#### SOURCE MATERIAL ####

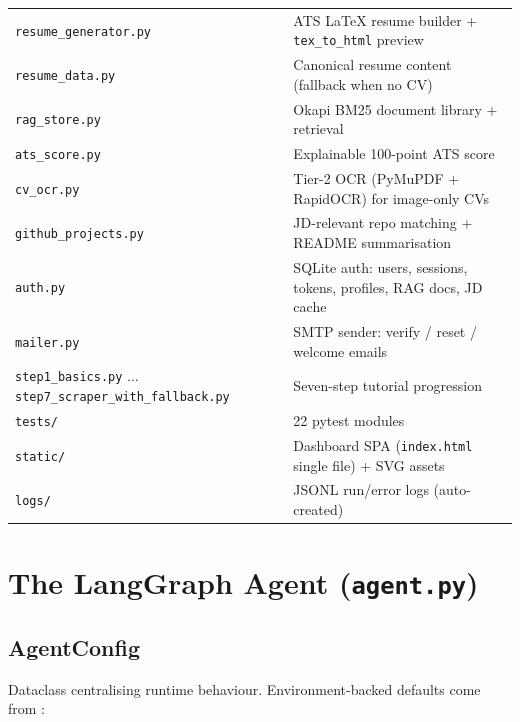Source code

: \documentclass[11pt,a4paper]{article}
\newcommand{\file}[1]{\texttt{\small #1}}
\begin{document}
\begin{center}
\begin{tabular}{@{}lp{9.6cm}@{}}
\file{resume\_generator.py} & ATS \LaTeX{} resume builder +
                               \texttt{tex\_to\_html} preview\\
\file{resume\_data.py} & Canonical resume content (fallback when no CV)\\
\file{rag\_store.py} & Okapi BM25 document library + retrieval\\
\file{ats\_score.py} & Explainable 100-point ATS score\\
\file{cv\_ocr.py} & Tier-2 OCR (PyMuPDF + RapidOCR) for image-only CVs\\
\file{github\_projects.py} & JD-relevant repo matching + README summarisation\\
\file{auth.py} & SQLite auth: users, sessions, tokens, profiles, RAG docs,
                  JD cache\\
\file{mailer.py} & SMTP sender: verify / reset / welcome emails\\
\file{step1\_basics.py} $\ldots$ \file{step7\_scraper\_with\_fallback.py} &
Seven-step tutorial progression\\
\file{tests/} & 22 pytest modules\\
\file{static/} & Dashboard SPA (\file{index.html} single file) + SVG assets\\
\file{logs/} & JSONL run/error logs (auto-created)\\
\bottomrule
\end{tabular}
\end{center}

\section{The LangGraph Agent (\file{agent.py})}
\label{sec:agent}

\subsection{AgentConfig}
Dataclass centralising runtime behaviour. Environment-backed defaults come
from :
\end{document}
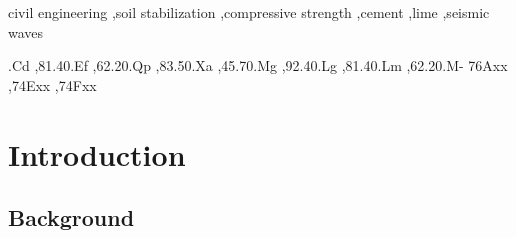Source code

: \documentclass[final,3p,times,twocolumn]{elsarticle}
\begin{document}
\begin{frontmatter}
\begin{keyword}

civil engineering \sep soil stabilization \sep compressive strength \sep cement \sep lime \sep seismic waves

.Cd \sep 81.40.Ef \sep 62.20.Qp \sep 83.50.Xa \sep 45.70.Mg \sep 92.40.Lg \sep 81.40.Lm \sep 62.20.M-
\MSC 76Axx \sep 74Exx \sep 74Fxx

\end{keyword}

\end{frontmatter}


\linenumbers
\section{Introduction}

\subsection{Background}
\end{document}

####
#### SOURCE MATERIAL ####

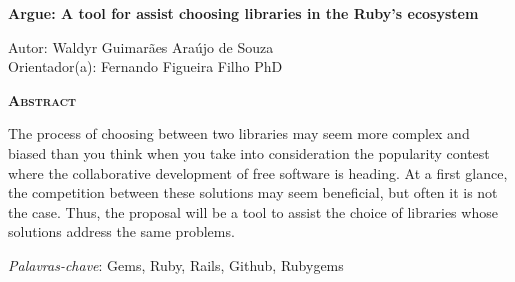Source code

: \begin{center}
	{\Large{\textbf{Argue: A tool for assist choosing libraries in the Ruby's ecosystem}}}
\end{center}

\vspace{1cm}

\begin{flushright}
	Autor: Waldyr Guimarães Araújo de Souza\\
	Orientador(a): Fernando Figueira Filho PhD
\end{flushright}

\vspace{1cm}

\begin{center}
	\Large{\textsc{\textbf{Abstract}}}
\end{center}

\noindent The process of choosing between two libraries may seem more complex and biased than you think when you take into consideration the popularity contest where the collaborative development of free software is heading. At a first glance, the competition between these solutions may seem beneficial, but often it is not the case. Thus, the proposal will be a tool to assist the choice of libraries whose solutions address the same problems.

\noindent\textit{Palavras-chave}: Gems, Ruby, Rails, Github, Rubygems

####
#### SOURCE MATERIAL ####

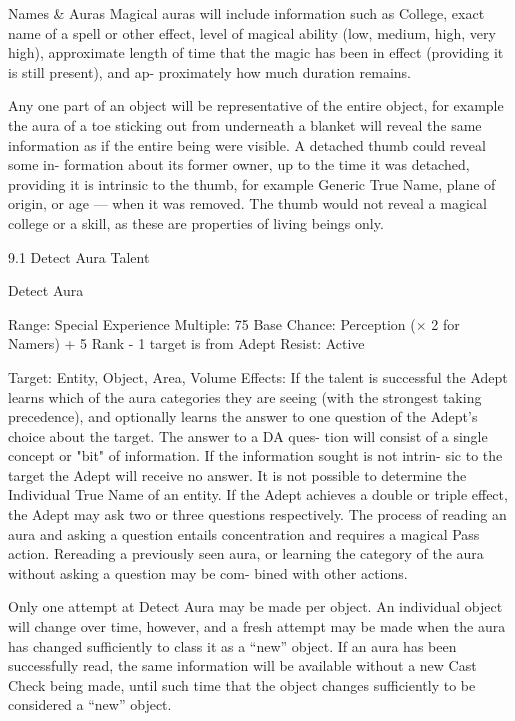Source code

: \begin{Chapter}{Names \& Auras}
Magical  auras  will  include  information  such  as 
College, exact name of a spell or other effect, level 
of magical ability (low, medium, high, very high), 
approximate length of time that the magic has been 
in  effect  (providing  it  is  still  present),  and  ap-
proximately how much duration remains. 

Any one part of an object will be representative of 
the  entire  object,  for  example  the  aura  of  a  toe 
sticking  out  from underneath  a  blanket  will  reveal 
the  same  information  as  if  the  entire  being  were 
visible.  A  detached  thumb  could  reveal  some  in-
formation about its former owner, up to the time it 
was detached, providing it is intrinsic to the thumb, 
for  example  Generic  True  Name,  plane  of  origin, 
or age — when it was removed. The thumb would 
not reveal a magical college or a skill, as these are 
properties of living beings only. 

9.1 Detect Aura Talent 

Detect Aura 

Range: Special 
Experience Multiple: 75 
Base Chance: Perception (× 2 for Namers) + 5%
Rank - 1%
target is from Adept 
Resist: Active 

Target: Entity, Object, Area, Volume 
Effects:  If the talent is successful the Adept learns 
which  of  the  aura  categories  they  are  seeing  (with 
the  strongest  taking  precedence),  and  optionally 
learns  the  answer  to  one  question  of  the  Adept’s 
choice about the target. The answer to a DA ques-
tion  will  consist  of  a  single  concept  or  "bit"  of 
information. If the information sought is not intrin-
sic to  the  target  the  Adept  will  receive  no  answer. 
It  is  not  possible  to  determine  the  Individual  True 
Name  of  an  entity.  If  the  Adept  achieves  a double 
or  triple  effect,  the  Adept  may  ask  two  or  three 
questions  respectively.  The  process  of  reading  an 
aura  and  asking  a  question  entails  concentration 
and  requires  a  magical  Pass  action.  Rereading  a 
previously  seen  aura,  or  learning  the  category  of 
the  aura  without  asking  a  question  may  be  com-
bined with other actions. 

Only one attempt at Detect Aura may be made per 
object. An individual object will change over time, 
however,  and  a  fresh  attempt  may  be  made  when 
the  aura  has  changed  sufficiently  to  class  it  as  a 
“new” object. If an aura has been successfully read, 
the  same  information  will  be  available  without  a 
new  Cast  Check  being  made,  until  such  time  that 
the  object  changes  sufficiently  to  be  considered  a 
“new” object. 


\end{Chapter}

####

WHAT THE EXERCISE ASKS
All lines above holding the word "about" make up the answer; copy each one.

WRITTEN SOLUTION
formation about its former owner, up to the time it 
choice about the target. The answer to a DA ques-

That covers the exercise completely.